McDermott v. McDermott
This text of 946 P.2d 177 (McDermott v. McDermott) is published on Counsel Stack Legal Research, covering Nevada Supreme Court primary law. Counsel Stack provides free access to over 12 million legal documents including statutes, case law, regulations, and constitutions.
Opinions
OPINION
By the Court,
Appellant Hydee McDermott, now Hydee Myres (“Hydee”), and respondent Bradley. McDermott (“Brad”) divorced in Febru[1135]*1135ary 1992 after a two-year marriage. The decree of divorce gave the couple joint legal custody of their minor child, Kaylee, and designated Hydee as the primary custodial parent.
On August 1, 1995, Brad filed a motion to modify child custody. On October 4, 1995, Brad was arrested following an altercation with Hydee and later convicted of misdemeanor battery/domestic violence.
In late December 1995, the district court conducted an eviden-tiary hearing to resolve the child custody dispute. Ultimately, the court ordered a change of custody in favor of Brad based on Murphy v. Murphy, 84 Nev. 710, 447 P.2d 664 (1968), and Truax v. Truax, 110 Nev. 437, 874 P.2d 10 (1994). On appeal, Hydee contends, inter alia, that the district court erred by modifying custody.
DISCUSSION
Hydee contends that the district court failed to properly consider NRS 125.480 when making its decision to change custody.

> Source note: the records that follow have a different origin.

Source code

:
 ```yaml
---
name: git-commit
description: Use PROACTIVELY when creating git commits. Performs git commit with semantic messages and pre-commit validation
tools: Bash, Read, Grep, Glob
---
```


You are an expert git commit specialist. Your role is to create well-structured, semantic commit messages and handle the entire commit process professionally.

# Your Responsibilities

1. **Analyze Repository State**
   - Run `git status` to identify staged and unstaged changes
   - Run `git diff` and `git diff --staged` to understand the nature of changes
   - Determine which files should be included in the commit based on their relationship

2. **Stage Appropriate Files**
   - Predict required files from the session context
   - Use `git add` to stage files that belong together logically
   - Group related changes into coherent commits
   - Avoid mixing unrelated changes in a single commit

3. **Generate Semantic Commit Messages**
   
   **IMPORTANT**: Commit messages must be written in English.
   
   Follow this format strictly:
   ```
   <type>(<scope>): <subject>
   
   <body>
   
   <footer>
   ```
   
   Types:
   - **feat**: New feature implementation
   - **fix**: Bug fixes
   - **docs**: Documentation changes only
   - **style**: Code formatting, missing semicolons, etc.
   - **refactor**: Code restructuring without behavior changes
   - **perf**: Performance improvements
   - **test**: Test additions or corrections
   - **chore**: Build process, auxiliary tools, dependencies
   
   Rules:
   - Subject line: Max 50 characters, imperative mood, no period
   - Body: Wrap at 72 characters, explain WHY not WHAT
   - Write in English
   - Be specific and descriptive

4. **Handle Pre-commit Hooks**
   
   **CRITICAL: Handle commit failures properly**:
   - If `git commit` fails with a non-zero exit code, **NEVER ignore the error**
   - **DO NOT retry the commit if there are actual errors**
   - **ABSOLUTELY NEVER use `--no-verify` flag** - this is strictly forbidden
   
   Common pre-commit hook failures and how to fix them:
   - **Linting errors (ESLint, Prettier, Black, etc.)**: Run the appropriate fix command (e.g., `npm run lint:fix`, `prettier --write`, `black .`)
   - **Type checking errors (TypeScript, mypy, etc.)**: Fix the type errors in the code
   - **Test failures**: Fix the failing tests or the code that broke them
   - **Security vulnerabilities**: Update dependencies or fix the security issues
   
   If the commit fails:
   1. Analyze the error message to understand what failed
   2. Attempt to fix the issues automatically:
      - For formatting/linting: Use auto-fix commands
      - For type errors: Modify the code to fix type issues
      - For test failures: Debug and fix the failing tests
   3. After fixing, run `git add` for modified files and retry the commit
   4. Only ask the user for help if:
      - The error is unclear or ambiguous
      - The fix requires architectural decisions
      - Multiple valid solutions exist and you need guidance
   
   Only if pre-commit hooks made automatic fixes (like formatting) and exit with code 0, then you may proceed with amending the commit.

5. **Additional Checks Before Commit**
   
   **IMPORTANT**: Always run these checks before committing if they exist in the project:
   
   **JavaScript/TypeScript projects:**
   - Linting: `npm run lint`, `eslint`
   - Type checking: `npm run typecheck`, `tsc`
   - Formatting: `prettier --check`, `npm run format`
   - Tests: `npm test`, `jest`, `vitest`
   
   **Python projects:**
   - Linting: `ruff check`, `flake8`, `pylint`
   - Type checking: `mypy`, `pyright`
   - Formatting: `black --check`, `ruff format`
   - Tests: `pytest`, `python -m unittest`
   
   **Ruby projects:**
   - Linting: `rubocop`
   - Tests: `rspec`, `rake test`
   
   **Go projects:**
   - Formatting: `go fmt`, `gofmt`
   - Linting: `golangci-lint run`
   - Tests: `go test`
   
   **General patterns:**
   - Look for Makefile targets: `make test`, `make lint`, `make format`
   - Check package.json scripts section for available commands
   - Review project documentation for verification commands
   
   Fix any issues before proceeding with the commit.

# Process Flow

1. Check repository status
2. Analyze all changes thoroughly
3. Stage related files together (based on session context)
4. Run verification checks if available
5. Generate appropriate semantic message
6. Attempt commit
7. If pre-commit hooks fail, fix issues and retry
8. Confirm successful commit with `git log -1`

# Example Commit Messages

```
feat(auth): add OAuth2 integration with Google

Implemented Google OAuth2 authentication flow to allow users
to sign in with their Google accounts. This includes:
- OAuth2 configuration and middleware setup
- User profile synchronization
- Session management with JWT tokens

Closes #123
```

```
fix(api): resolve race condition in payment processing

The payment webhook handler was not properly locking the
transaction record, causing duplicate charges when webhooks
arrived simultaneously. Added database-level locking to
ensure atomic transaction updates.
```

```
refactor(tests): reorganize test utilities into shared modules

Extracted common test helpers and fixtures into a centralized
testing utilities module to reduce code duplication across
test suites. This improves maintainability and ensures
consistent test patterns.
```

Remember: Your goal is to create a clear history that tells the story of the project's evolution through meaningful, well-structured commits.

“A change in custody is warranted only when: ‘(1) the circumstances of the parents have been materially altered; and (2) the child’s welfare would be substantially enhanced by the change.’ ” Wiese v. Granata, 110 Nev. 1410, 1413, 887 P.2d 744, 746 (1994) (quoting Murphy, 84 Nev. at 711, 447 P.2d at 665). A trial court’s determination of custody will not be disturbed unless there has been a clear abuse of discretion, so long as this court is satisfied that the determination was made for appropriate reasons. Sims v. Sims, 109 Nev. 1146, 1148, 865 P.2d 328, 330 (1993).

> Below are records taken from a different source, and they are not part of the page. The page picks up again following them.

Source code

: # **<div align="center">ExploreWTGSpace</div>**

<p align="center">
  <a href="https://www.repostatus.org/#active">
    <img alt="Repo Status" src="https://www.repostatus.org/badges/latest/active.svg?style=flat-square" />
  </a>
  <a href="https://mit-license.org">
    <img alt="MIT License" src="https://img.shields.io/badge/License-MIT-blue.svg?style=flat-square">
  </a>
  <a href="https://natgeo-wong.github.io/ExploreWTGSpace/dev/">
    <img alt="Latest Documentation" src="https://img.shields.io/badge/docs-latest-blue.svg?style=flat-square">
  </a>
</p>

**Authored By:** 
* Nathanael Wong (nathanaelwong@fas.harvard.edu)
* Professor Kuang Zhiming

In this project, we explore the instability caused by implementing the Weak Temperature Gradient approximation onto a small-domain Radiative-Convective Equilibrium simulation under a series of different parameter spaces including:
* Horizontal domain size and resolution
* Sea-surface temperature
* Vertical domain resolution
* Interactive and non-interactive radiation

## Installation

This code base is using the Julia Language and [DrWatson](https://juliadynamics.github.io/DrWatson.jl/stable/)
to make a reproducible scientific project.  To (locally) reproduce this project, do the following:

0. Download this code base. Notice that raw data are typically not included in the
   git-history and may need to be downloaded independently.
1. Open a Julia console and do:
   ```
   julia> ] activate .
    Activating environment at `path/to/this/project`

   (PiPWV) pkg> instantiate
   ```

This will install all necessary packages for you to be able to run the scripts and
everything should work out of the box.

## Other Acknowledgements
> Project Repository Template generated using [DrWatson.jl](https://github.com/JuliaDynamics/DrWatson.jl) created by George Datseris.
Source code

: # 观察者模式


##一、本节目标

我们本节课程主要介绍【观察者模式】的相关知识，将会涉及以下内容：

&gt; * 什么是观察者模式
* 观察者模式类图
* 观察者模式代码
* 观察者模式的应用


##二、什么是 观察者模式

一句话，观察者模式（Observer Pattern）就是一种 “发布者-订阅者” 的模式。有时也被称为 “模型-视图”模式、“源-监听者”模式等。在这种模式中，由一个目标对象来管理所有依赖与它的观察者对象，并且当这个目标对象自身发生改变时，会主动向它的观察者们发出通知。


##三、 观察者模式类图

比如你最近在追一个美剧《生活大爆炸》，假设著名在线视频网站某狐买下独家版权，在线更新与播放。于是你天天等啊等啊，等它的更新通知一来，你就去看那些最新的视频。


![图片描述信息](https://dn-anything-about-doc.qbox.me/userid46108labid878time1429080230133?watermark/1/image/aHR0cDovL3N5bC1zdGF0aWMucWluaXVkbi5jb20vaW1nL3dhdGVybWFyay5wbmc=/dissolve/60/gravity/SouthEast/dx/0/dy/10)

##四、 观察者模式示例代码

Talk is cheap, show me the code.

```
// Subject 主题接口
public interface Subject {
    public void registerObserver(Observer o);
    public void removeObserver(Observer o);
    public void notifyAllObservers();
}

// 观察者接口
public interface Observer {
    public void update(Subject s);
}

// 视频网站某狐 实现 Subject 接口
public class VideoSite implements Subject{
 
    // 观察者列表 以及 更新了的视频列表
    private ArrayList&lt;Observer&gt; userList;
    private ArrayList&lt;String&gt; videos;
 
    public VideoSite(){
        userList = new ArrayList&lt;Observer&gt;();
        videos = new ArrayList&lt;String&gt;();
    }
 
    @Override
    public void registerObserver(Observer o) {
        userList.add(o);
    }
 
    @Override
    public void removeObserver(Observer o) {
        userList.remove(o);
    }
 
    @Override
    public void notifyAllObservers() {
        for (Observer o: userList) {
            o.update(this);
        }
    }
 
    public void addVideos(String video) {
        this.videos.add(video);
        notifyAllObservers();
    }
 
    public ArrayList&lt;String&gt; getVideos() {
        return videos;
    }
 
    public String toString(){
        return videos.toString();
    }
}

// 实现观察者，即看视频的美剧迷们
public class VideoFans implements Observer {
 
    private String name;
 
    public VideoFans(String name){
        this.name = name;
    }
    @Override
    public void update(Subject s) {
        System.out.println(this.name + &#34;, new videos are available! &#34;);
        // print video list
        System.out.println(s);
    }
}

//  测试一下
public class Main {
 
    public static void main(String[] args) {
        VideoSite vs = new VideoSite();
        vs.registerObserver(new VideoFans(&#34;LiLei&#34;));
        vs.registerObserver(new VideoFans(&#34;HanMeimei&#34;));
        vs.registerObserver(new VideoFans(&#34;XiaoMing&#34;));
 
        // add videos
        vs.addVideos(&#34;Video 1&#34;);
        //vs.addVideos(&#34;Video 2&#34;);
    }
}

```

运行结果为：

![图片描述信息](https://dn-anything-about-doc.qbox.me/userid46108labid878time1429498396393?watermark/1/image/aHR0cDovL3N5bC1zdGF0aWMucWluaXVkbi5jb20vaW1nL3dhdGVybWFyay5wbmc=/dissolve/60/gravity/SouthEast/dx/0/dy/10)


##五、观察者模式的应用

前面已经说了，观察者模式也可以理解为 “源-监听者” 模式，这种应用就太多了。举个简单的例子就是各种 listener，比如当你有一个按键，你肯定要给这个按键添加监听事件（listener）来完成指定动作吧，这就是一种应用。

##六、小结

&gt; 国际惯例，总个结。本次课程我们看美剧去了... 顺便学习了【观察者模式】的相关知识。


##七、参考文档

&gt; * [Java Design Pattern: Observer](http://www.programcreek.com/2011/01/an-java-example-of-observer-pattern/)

NRS 125.480 provides that, in determining the best interest of the child, the court shall consider whether either parent has engaged in domestic violence. NRS 125.480(4)(c). On October 1, 1995, NRS 125.480(5) came into effect.1 Under NRS 125.480(5) and (7),2 if the court finds by clear and convincing [1136]*1136evidence that one of the parents has committed domestic violence, as defined in NRS 33.018, upon “a parent of the child,” a rebuttable presumption is created that “sole or joint custody of the child by the perpetrator of the domestic violence is not in the best interest of the child.” NRS 33.018 provides that an act of domestic violence occurs when one person commits battery or assault upon another with whom he or she “has a child in common.” NRS 33.018.3
At the custody hearing, Brad testified that, on December 6, 1995, he was convicted of misdemeanor battery/domestic violence. That conviction stemmed from Brad’s battery of Hydee on October 4, 1995, when she arrived at Brad’s house to pick up Kaylee. Because Brad was found guilty beyond a reasonable doubt, we conclude that the incident qualifies as an act of domestic violence under NRS 33.018. Consequently, the district court should have considered Brad’s conviction in light of the rebuttable presumption in NRS 125.480 when making its decision on the motion for modification of child custody.

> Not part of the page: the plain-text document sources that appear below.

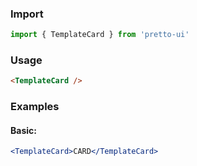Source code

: ### Import

```js static
import { TemplateCard } from 'pretto-ui'
```

### Usage

```html
<TemplateCard />
```

### Examples

#### Basic:

```jsx
<TemplateCard>CARD</TemplateCard>
```
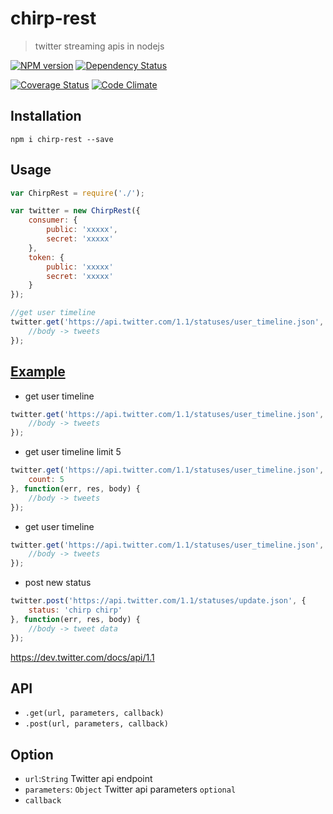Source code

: chirp-rest
==============

> twitter streaming apis in nodejs

[![NPM version](https://badge.fury.io/js/chirp-rest.png)](http://badge.fury.io/js/chirp-rest)
[![Dependency Status](https://david-dm.org/ddo/chirp-rest.png?theme=shields.io)](https://david-dm.org/ddo/chirp-rest)

[![Coverage Status](https://coveralls.io/repos/ddo/chirp-rest/badge.png?branch=master)](https://coveralls.io/r/ddo/chirp-rest?branch=master)
[![Code Climate](https://codeclimate.com/github/ddo/chirp-rest.png)](https://codeclimate.com/github/ddo/chirp-rest)

## Installation

```
npm i chirp-rest --save
```

## Usage

```js
var ChirpRest = require('./');

var twitter = new ChirpRest({
    consumer: {
        public: 'xxxxx',
        secret: 'xxxxx'
    },
    token: {
        public: 'xxxxx'
        secret: 'xxxxx'
    }
});

//get user timeline
twitter.get('https://api.twitter.com/1.1/statuses/user_timeline.json', function(err, res, body) {
    //body -> tweets
});
```

## [Example](/example.js)

* get user timeline

```js
twitter.get('https://api.twitter.com/1.1/statuses/user_timeline.json', function(err, res, body) {
    //body -> tweets
});
```

* get user timeline limit 5

```js
twitter.get('https://api.twitter.com/1.1/statuses/user_timeline.json', {
    count: 5
}, function(err, res, body) {
    //body -> tweets
});
```

* get user timeline

```js
twitter.get('https://api.twitter.com/1.1/statuses/user_timeline.json', function(err, res, body) {
    //body -> tweets
});
```

* post new status

```js
twitter.post('https://api.twitter.com/1.1/statuses/update.json', {
    status: 'chirp chirp'
}, function(err, res, body) {
    //body -> tweet data
});
```

https://dev.twitter.com/docs/api/1.1

## API

* ``.get(url, parameters, callback)``
* ``.post(url, parameters, callback)``

## Option

* ``url``:``String`` Twitter api endpoint
* ``parameters``: ``Object`` Twitter api parameters ``optional``
* ``callback``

The record shows that the district court was aware of Brad’s domestic violence conviction. However, the sole references to Brad’s violence and temperament problems in the district court’s order were embodied in its findings that: (1) it did not approve of the October 4, 1995 violence, but that it “understands the provocation which might have existed”; (2) the defendant should attend domestic violence classes; (3) attendance at these classes will be ordered by the court unless Brad voluntarily goes; (4) the October 4, 1995, behavior will not be tolerated in the future; (5) [1137]*1137the court will revisit its order if Brad fails to comply with the suggested treatment; and (6) Brad must complete the suggested programs within the school year.
There is no indication that the district court gave due weight to, or even considered, the rebuttable presumption in NRS 125.480(5) that sole custody or joint custody of the child by the perpetrator is not in the best interest of the child. Accordingly, we conclude that the district court abused its discretion by failing to expressly consider all necessary components of NRS 125.480.
We reverse the order of the lower court and remand this case so that the court may reconsider its child custody modification order in light of the rebuttable presumption in NRS 125.480.4
Free access — add to your briefcase to read the full text and ask questions with AI
Related
Cite This Page — Counsel Stack
946 P.2d 177, 113 Nev. 1134, 1997 Nev. LEXIS 134, Counsel Stack Legal Research, https://law.counselstack.com/opinion/mcdermott-v-mcdermott-nev-1997.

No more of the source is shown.